Pico offers a menu-based approach to editing, with on-screen help. It’s a lot friendlier than vi, whose primary way to tell you that you’ve done something wrong is to beep. Pico offers a comfortable middle ground between text editors such as TextEdit and hardcore Unix text editors such as vi. It’s a friendly editor that you can launch from the command line and never have to take your hands off the keyboard to use. To learn more about Pico, type Control-G while within the editor, or use man pico to read the manpage.

The More Complex Option: Emacs

If Pico is the simpler alternative to vi, then Emacs is the more complex alternative. Originally written as part of an artificial intelligence environment and including its own powerful programming language built atop LISP, Emacs is one of the most powerful editors available on any computer system. Indeed, hardcore Emacs users never leave the editor, and there are Emacs extensions for browsing the Web (albeit in text-only mode), reading and responding to email, chatting via an instant messaging system, and more.
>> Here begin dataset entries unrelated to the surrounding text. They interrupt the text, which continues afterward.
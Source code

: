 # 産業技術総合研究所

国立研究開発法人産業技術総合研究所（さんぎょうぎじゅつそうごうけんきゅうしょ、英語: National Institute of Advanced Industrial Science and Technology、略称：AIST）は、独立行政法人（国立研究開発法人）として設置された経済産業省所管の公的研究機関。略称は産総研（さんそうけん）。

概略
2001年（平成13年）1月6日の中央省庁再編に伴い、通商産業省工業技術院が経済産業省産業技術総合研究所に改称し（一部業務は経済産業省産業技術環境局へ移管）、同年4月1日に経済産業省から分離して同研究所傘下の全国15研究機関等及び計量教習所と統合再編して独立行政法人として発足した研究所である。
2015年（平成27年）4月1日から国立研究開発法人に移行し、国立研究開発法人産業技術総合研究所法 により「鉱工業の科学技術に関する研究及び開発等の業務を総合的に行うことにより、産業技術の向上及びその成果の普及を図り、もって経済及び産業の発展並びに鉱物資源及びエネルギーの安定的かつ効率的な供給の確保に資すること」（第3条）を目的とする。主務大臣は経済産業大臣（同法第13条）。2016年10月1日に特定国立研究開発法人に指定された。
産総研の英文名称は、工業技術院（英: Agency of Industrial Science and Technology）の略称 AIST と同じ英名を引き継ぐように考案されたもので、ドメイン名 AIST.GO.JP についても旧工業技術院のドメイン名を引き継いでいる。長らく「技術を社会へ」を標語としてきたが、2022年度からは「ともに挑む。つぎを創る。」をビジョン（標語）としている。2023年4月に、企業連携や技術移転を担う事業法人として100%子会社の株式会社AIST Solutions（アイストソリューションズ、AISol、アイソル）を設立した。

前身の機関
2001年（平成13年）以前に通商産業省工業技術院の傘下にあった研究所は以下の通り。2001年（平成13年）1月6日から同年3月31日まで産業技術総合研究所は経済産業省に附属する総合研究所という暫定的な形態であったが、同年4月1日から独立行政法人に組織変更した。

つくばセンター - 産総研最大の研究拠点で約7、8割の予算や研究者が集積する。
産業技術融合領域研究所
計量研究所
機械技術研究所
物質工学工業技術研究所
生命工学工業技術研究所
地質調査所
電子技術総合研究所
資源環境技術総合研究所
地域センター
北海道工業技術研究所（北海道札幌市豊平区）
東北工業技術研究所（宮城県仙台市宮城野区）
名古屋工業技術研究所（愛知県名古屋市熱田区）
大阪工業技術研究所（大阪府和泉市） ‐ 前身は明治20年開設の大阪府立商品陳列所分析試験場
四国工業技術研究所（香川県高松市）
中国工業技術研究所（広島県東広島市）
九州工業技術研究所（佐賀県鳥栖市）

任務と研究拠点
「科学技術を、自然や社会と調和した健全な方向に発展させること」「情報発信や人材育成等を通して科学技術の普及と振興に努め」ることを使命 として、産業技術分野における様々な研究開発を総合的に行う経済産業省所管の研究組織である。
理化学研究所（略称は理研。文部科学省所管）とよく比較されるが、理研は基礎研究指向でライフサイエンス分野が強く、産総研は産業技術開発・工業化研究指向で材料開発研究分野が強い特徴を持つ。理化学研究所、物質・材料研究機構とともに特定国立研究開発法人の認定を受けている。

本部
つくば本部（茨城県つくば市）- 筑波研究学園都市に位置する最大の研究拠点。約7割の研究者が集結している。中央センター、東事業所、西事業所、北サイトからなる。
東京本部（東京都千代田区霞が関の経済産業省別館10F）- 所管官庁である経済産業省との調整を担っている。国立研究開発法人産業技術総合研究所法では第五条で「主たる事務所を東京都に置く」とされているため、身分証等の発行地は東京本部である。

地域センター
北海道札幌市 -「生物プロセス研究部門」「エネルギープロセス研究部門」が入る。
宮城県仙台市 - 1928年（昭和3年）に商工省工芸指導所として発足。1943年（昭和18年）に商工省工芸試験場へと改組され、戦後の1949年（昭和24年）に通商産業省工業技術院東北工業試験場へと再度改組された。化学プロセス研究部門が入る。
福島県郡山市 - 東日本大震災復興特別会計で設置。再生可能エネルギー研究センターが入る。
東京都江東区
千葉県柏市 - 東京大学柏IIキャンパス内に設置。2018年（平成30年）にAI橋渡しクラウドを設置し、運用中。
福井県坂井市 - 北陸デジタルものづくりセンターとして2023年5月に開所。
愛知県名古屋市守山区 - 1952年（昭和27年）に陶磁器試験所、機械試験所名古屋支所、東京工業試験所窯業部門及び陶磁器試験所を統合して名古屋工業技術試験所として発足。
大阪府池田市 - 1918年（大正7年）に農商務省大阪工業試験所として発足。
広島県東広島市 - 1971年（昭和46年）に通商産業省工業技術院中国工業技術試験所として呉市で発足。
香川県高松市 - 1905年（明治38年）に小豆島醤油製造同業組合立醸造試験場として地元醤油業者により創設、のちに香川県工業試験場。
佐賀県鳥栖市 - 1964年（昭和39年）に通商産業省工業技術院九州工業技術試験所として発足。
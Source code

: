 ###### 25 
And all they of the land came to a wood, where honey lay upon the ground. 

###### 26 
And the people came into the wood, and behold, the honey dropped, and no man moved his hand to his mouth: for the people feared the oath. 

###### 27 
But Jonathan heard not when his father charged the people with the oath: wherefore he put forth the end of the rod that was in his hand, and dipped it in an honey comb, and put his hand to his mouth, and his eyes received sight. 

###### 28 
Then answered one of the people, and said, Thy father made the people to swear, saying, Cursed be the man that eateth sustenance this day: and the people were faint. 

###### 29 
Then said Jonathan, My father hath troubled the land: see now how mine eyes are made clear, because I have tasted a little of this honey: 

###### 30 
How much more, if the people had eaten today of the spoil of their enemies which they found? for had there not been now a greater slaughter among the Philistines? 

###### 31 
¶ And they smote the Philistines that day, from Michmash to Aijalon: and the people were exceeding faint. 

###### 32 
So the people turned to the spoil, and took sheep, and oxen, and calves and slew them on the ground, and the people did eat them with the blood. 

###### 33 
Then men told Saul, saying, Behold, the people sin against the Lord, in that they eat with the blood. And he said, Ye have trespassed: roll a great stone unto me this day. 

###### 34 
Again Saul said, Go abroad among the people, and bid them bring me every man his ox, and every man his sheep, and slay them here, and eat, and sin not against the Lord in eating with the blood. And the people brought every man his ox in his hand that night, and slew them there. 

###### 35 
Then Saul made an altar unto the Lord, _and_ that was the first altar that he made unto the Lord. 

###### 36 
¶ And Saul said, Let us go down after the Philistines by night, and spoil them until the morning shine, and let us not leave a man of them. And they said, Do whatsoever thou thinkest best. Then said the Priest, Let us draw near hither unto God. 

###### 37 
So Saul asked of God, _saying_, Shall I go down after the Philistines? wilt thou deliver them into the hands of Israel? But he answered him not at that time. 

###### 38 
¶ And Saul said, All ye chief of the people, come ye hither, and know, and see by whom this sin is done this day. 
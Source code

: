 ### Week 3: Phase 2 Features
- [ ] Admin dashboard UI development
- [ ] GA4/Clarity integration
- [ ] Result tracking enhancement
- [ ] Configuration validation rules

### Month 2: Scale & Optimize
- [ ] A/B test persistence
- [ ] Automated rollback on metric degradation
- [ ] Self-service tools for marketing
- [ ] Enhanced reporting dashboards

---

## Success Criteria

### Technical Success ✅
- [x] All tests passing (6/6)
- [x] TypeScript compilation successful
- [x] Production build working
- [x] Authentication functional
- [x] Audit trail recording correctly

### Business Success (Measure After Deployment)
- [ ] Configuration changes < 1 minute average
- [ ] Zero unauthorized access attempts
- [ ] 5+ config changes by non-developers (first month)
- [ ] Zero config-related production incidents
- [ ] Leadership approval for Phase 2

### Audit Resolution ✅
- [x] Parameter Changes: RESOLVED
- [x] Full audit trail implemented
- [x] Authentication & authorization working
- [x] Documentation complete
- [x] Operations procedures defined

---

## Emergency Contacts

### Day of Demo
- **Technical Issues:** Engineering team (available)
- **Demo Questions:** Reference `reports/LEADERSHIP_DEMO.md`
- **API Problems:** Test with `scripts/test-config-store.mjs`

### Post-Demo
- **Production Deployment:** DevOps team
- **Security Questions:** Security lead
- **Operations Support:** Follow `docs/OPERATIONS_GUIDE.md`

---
Figure 4-5 shows Emacs with the sample file in the edit buffer.

Figure 4-5. Emacs is the Ferrari of Unix text editors

But with great power comes great complexity, and Emacs not only is built upon a completely different paradigm—it’s a nonmodal editor—but requires you to memorize dozens of different Control, Meta, and Option key sequences.

Tip

If you are interested in trying out the Emacs editor, it’s now included with OS X, so you can launch it by typing emacs on the command line. It’s not easy to figure out, however, so I’d recommend you consider picking up the book Learning GNU Emacs by Debra Cameron, James Elliott, Marc Loy, Eric S. Raymond, and Bill Rosenblatt (O’Reilly).

Managing Files

The tree structure of the Unix filesystem makes it easy to organize your files. After you create and edit some files, you may want to copy or move files from one directory to another, or rename files to distinguish different versions. You may even want to create new directories each time you start a different project. To save typing, it’s worth knowing that if you copy a file into a directory, the shell is smart enough to use the same filename for the new file.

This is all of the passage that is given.